Nod knowingly when Byrne brings up William Blake, as if you’re a bit of an amateur Blake scholar and not an idiot. Byrne starts to talk about the English hymn “Jerusalem,” which began as a bleak, spiritually questioning William Blake poem and was later set to triumphant music; it's been heard as fanfare at events like the royal wedding of Kate and William and Ronald Reagan's funeral. “This is a poem that's talking about the ‘dark Satanic Mills,’ ” Byrne says. “It's very much looking to the dark side of industrialized England, but at the same time saying, ‘What if? Don't we long for something better?’ And then somebody set it to music that's more grand and anthemic and attempts to provide a kind of emotional answer to [Blake's] more hard-nosed question.”
Byrne hopes—“without puffing myself up”—that American Utopia maybe bridges that space between despair and triumph in a similar way. Note also that this is a David Byrne record on which David Byrne sings, tenderly and daffily, the lines Doggie dancers doing duty, doggie dreaming all day long and The brain of a chicken and the dick of a donkey. Our surreally bleak and heartless times have inspired some of the silliest Byrne music in recent memory.
Quiz Byrne about the concept of utopia. He has not, for starters, been to Burning Man. Doesn't seem too interested. Views its annexation by glamping tech-sector doofs as a value-neutral, shrugoffable development.
Byrne did grow up in the '60s and smoke a little pot, though, and for a while he lived as the guest of friends who'd joined a commune in Kentucky. Picture David Byrne milking a cow. (He did.) Picture David Byrne cooking dinner for the commune. (He did, sometimes, badly.) Inhabitants were expected to find outside work to keep the community solvent; Byrne found a job separating tops from trash on a tobacco farm.
“At some point during the day, handling dried tobacco leaves, you'd start to get really high,” he remembers. “You'd absorb the nicotine through your fingers and get a serious buzz going. It's like having the patch on, but it's coming through your hands.”
He remembers no “big utopian discussions” but liked the counterculture experience enough to make his way out to California, where he helped a few friends build geodesic domes long enough to recognize that the life of a geodesic-dome builder was not for him.
“I thought, ‘No—I'm still kind of drawn to the mess, where people are doing all kinds of crazy things,’ ” Byrne says. “I wanted to be part of that.”
So Byrne moves to New York, lives in the mess, gets a job as a movie-theater usher, and starts a band with his old RISD classmate Chris Frantz and Frantz's girlfriend, Tina Weymouth, who learns to play bass from Byrne. The movie-theater-usher job allows Byrne to watch the same movies over and over, a process that reveals hidden layers and details in Mel Brooks's Young Frankenstein and Robert Altman's California Split. The band—the name of which is Talking Heads—makes Byrne into, y'know, David Byrne.

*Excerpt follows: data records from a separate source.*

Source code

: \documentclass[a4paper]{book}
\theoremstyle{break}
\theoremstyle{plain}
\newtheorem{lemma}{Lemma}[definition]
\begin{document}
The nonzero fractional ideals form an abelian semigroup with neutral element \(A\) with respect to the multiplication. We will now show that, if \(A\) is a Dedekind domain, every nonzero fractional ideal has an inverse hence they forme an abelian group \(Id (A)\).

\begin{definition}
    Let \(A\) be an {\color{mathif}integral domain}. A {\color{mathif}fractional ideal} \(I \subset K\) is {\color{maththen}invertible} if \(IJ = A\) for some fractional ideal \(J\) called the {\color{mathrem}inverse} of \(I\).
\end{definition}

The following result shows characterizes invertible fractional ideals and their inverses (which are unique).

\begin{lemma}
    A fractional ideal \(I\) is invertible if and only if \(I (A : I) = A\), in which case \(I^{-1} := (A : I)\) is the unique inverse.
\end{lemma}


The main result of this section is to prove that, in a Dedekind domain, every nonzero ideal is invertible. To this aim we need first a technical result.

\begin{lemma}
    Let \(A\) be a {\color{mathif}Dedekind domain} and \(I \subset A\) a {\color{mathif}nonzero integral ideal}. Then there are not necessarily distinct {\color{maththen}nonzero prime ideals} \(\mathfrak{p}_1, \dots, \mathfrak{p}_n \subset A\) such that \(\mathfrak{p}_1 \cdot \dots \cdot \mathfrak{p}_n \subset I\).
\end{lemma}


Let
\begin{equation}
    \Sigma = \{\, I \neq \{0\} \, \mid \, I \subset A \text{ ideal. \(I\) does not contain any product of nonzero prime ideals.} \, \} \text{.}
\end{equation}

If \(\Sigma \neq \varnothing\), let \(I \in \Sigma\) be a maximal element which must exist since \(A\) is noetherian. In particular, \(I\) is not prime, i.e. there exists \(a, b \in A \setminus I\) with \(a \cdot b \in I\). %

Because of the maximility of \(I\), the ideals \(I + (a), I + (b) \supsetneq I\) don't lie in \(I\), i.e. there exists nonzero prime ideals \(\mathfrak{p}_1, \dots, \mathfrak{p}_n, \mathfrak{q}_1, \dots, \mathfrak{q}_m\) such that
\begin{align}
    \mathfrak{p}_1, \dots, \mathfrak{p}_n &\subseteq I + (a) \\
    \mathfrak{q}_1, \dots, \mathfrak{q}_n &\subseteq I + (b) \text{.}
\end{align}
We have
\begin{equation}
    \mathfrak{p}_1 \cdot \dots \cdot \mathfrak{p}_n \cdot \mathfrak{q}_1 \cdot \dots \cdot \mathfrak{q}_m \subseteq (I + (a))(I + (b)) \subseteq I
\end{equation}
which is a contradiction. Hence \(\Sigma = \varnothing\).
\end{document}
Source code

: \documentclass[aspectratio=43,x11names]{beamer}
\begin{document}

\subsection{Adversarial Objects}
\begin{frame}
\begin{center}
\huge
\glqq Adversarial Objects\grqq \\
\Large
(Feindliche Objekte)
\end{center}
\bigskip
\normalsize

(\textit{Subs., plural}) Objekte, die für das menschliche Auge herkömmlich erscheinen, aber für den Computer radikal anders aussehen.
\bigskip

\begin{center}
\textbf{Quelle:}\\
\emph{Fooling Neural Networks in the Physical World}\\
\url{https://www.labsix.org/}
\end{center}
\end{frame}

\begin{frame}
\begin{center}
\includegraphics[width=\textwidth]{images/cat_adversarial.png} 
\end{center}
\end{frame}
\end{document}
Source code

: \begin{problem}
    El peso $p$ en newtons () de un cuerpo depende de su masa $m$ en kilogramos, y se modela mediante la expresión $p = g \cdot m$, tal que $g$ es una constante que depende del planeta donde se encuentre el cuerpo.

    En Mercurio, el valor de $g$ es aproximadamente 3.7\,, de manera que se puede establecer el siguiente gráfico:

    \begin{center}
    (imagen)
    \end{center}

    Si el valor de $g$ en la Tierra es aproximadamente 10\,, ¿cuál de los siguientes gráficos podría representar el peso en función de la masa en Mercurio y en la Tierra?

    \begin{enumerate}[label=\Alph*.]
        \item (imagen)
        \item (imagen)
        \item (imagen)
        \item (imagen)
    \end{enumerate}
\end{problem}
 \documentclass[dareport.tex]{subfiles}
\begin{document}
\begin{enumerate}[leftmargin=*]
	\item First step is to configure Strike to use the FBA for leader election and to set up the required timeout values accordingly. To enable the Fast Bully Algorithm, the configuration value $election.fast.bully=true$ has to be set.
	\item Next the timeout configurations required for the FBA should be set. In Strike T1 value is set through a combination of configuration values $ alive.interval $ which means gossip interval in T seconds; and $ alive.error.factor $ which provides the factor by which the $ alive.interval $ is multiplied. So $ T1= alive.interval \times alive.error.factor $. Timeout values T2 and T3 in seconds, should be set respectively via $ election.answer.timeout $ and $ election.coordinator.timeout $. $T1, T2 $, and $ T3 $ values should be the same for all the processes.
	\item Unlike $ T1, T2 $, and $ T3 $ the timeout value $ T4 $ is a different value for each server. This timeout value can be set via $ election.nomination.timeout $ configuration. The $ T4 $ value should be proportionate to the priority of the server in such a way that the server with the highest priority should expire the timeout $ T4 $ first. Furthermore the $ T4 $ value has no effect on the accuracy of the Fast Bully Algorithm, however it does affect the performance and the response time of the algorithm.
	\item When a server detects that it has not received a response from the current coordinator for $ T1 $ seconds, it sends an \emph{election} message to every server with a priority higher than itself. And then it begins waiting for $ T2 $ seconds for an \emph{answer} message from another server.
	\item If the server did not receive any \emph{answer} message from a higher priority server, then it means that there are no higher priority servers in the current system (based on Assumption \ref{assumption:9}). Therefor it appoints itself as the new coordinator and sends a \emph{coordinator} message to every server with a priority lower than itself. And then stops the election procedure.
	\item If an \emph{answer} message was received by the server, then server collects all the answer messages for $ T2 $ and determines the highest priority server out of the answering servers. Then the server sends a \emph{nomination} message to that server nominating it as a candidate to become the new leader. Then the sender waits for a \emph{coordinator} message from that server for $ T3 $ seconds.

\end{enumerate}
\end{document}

They play New York clubs like CBGB and the Kitchen. Their architecturally spare music sets them apart from the rest of the punk scene in an attention-grabbing way. By 1977, Talking Heads are on tour in Europe, opening for the Ramones. Brian Eno watches them play in Covent Garden, invites them around to his place, serves them tea, and plays them Fela Kuti records. Byrne and Eno—who's already quit the glam ensemble Roxy Music to focus on producing increasingly austere art-pop records—turn out to have been looking for each other all their lives. Eno signs on to produce the second Talking Heads record, adding a slippery shimmer to what becomes More Songs About Buildings and Food. His involvement transforms the band; when Byrne and Eno start working on side projects together, it drives an early wedge between Byrne and the other Heads.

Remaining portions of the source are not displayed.